** RECORDS TO USE follows **

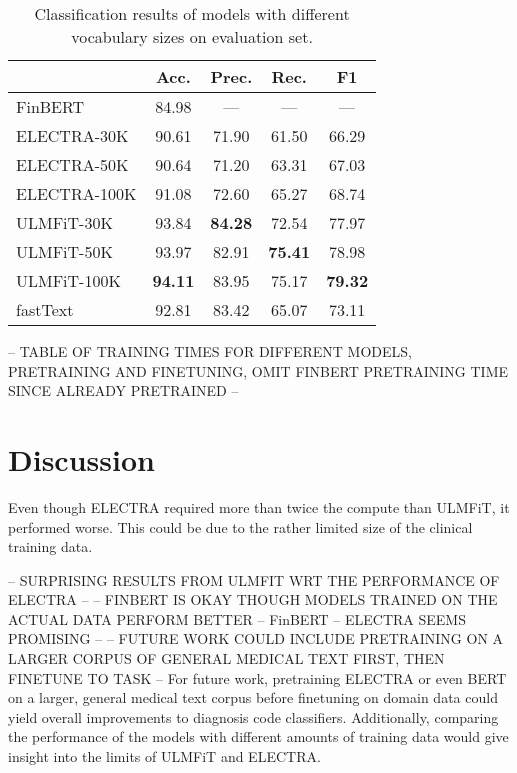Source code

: \begin{table}[t]
\begin{center}
\begin{tabular}{lcccc}
        & Acc. & Prec. & Rec. & F1 \\
        \hline
FinBERT &   84.98  &   ---   &    --- &  ---   \\
ELECTRA-30K    &     90.61 & 71.90 & 61.50 & 66.29 \\
ELECTRA-50K  &     90.64 & 71.20 & 63.31 & 67.03 \\
ELECTRA-100K  &     91.08 & 72.60 & 65.27 & 68.74 \\
ULMFiT-30K  &   93.84 & \textbf{84.28} & 72.54 & 77.97 \\
ULMFiT-50K  &  93.97 & 82.91 & \textbf{75.41} & 78.98 \\
ULMFiT-100K  & \textbf{94.11} & 83.95 & 75.17 & \textbf{79.32} \\
fastText & 92.81 & 83.42 & 65.07 & 73.11 \\
\end{tabular}
\caption{Classification results of models with different vocabulary sizes on evaluation set.}
\label{table:results}
\end{center}
\end{table}

-- TABLE OF TRAINING TIMES FOR DIFFERENT MODELS, PRETRAINING AND FINETUNING, OMIT FINBERT PRETRAINING TIME SINCE ALREADY PRETRAINED --

\section{Discussion}\label{Discussion}
Even though ELECTRA required more than twice the compute than ULMFiT, it performed worse.
This could be due to the rather limited size of the clinical training data.

-- SURPRISING RESULTS FROM ULMFIT WRT THE PERFORMANCE OF ELECTRA --
-- FINBERT IS OKAY THOUGH MODELS TRAINED ON THE ACTUAL DATA PERFORM BETTER --
FinBERT
-- ELECTRA SEEMS PROMISING --
-- FUTURE WORK COULD INCLUDE PRETRAINING ON A LARGER CORPUS OF GENERAL MEDICAL TEXT FIRST, THEN FINETUNE TO TASK --
For future work, pretraining ELECTRA or even BERT on a larger, general medical text corpus before finetuning on domain data could yield overall improvements to diagnosis code classifiers.
Additionally, comparing the performance of the models with different amounts of training data would give insight into the limits of ULMFiT and ELECTRA.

** End of RECORDS TO USE **

### INSTRUCTIONS TO FOLLOW:
From the first line to the last, repeat the records exactly and skip the pictures.

### ANSWER TO THIS PROBLEM:
Source code

: \begin{table}[t]
\begin{center}
\begin{tabular}{lcccc}
        & Acc. & Prec. & Rec. & F1 \\
        \hline
FinBERT &   84.98  &   ---   &    --- &  ---   \\
ELECTRA-30K    &     90.61 & 71.90 & 61.50 & 66.29 \\
ELECTRA-50K  &     90.64 & 71.20 & 63.31 & 67.03 \\
ELECTRA-100K  &     91.08 & 72.60 & 65.27 & 68.74 \\
ULMFiT-30K  &   93.84 & \textbf{84.28} & 72.54 & 77.97 \\
ULMFiT-50K  &  93.97 & 82.91 & \textbf{75.41} & 78.98 \\
ULMFiT-100K  & \textbf{94.11} & 83.95 & 75.17 & \textbf{79.32} \\
fastText & 92.81 & 83.42 & 65.07 & 73.11 \\
\end{tabular}
\caption{Classification results of models with different vocabulary sizes on evaluation set.}
\label{table:results}
\end{center}
\end{table}

-- TABLE OF TRAINING TIMES FOR DIFFERENT MODELS, PRETRAINING AND FINETUNING, OMIT FINBERT PRETRAINING TIME SINCE ALREADY PRETRAINED --

\section{Discussion}\label{Discussion}
Even though ELECTRA required more than twice the compute than ULMFiT, it performed worse.
This could be due to the rather limited size of the clinical training data.

-- SURPRISING RESULTS FROM ULMFIT WRT THE PERFORMANCE OF ELECTRA --
-- FINBERT IS OKAY THOUGH MODELS TRAINED ON THE ACTUAL DATA PERFORM BETTER --
FinBERT
-- ELECTRA SEEMS PROMISING --
-- FUTURE WORK COULD INCLUDE PRETRAINING ON A LARGER CORPUS OF GENERAL MEDICAL TEXT FIRST, THEN FINETUNE TO TASK --
For future work, pretraining ELECTRA or even BERT on a larger, general medical text corpus before finetuning on domain data could yield overall improvements to diagnosis code classifiers.
Additionally, comparing the performance of the models with different amounts of training data would give insight into the limits of ULMFiT and ELECTRA.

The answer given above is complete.